In these memories, which Mukherjee uses to cross over to the science of depression, and elsewhere in the book, hints of poetry shine through the prose. A cell seen under a microscope is “bright, bright, alive.” The slow advance of a white blood cell is like the “ectoplasmic movement of an alien”. Mukherjee weaves his experiences into the history of cell biology, guiding readers through the lives and discoveries of key figures in the field. We meet the “father of microbiology,” Antonie van Leeuwenhoek, a 17th-century cloth merchant who ground globules of Venetian glass into microscope lenses and spied a “wonderful cosmos of a living world” inside a drop of rain. Mukherjee also teleports us to the present to introduce He Jiankui, the disgraced biophysicist behind The world’s first gene-edited babies. (SN: 12/22/18 and 1/5/19, pg. twenty). Along the way, we also meet Frances Kelsey, the Food and Drug Administration medical officer who refused to approve thalidomide, a drug now known to cause birth defects, for use in the United States, and Lynn Margulis, the evolutionary biologist who argued that mitochondria and other organelles were once free-living bacteria (SN: 8/8/15, pg. 22).
Mukherjee traverses a vast landscape of cell biology, and she’s not afraid to stop and explore the undergrowth.

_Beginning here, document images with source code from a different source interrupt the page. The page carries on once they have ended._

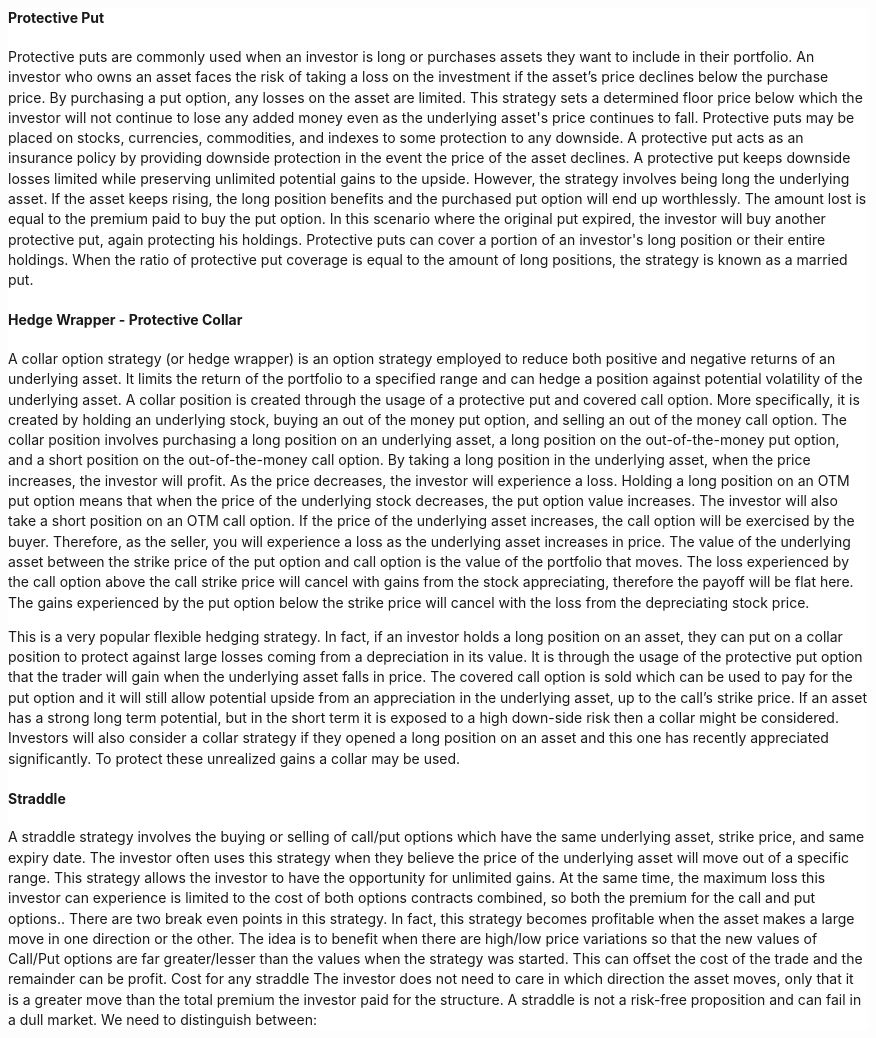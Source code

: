 #### **Protective Put**

Protective puts are commonly used when an investor is long or purchases assets they want to include in their portfolio. An investor who owns an asset faces the risk of taking a loss on the investment if the asset’s price declines below the purchase price. By purchasing a put option, any losses on the asset are limited. This strategy sets a determined floor price below which the investor will not continue to lose any added money even as the underlying asset's price continues to fall. Protective puts may be placed on stocks, currencies, commodities, and indexes to some protection to any downside. A protective put acts as an insurance policy by providing downside protection in the event the price of the asset declines. A protective put keeps downside losses limited while preserving unlimited potential gains to the upside. However, the strategy involves being long the underlying asset. If the asset keeps rising, the long position benefits and the purchased put option will end up worthlessly. The amount lost is equal to the premium paid to buy the put option. In this scenario where the original put expired, the investor will buy another protective put, again protecting his holdings. Protective puts can cover a portion of an investor's long position or their entire holdings. When the ratio of protective put coverage is equal to the amount of long positions, the strategy is known as a married put.

#### **Hedge Wrapper - Protective Collar**

A collar option strategy \(or hedge wrapper\) is an option strategy employed to reduce both positive and negative returns of an underlying asset. It limits the return of the portfolio to a specified range and can hedge a position against potential volatility of the underlying asset. A collar position is created through the usage of a protective put and covered call option. More specifically, it is created by holding an underlying stock, buying an out of the money put option, and selling an out of the money call option. The collar position involves purchasing a long position on an underlying asset, a long position on the out-of-the-money put option, and a short position on the out-of-the-money call option. By taking a long position in the underlying asset, when the price increases, the investor will profit. As the price decreases, the investor will experience a loss. Holding a long position on an OTM put option means that when the price of the underlying stock decreases, the put option value increases. The investor will also take a short position on an OTM call option. If the price of the underlying asset increases, the call option will be exercised by the buyer. Therefore, as the seller, you will experience a loss as the underlying asset increases in price. The value of the underlying asset between the strike price of the put option and call option is the value of the portfolio that moves. The loss experienced by the call option above the call strike price will cancel with gains from the stock appreciating, therefore the payoff will be flat here. The gains experienced by the put option below the strike price will cancel with the loss from the depreciating stock price. 

This is a very popular flexible hedging strategy. In fact, if an investor holds a long position on an asset, they can put on a collar position to protect against large losses coming from a depreciation in its value. It is through the usage of the protective put option that the trader will gain when the underlying asset falls in price. The covered call option is sold which can be used to pay for the put option and it will still allow potential upside from an appreciation in the underlying asset, up to the call’s strike price. If an asset has a  strong long term potential, but in the short term it is exposed to a high down-side risk then a collar might be considered. Investors will also consider a collar strategy if they opened a long position on an asset and this one has recently appreciated significantly. To protect these unrealized gains a collar may be used.

#### **Straddle**

A straddle strategy involves the buying or selling of call/put options which have the same underlying asset, strike price, and same expiry date. The investor often uses this strategy when they believe the price of the underlying asset will move out of a specific range. This strategy allows the investor to have the opportunity for unlimited gains. At the same time, the maximum loss this investor can experience is limited to the cost of both options contracts combined, so both the premium for the call and put options.. There are two break even points in this strategy. In fact, this strategy becomes profitable when the asset makes a large move in one direction or the other. The idea is to benefit when there are high/low price variations so that the new values of Call/Put options are far greater/lesser than the values when the strategy was started. This can offset the cost of the trade and the remainder can be profit. Cost for any straddle The investor does not need to care in which direction the asset moves, only that it is a greater move than the total premium the investor paid for the structure. A straddle is not a risk-free proposition and can fail in a dull market. We need to distinguish between:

He describes in detail the flow of ions in nerve cells and presents a considerable cast of characters of the immune system. For an even deeper dive, readers can check out the footnotes; they are abundant
What stands out most, however, are Mukherjee’s stories about people: scientists, doctors, patients, and himself. As a researcher and physician, he deftly navigates between the scientific and clinical worlds and, like the microscope he assembled, offers insight into a universe we could not otherwise see.